Segment Open

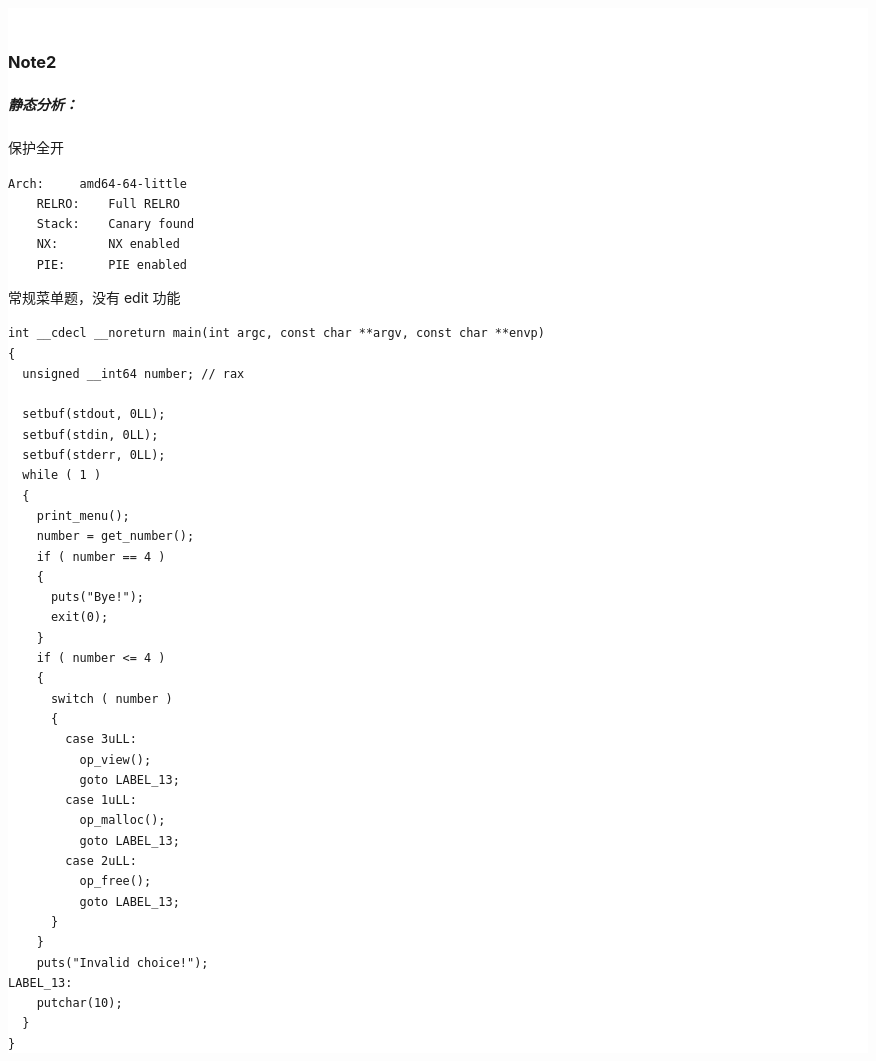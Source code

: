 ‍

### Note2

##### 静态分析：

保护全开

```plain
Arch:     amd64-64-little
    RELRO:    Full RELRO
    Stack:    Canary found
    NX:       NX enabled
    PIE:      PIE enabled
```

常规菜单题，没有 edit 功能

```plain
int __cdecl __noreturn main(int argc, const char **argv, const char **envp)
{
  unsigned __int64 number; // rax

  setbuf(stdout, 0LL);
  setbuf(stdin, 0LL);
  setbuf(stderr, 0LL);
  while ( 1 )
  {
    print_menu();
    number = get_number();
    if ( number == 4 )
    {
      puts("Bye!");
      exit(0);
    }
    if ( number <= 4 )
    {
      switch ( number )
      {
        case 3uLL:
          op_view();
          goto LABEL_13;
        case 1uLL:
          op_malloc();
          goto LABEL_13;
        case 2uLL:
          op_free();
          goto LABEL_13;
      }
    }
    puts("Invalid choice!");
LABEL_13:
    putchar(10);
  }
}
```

Segment Closed

In your copy, repeat the records above exactly and include no images.

Source code

: ‍

### Note2

##### 静态分析：

保护全开

```plain
Arch:     amd64-64-little
    RELRO:    Full RELRO
    Stack:    Canary found
    NX:       NX enabled
    PIE:      PIE enabled
```

常规菜单题，没有 edit 功能

```plain
int __cdecl __noreturn main(int argc, const char **argv, const char **envp)
{
  unsigned __int64 number; // rax

  setbuf(stdout, 0LL);
  setbuf(stdin, 0LL);
  setbuf(stderr, 0LL);
  while ( 1 )
  {
    print_menu();
    number = get_number();
    if ( number == 4 )
    {
      puts("Bye!");
      exit(0);
    }
    if ( number <= 4 )
    {
      switch ( number )
      {
        case 3uLL:
          op_view();
          goto LABEL_13;
        case 1uLL:
          op_malloc();
          goto LABEL_13;
        case 2uLL:
          op_free();
          goto LABEL_13;
      }
    }
    puts("Invalid choice!");
LABEL_13:
    putchar(10);
  }
}
```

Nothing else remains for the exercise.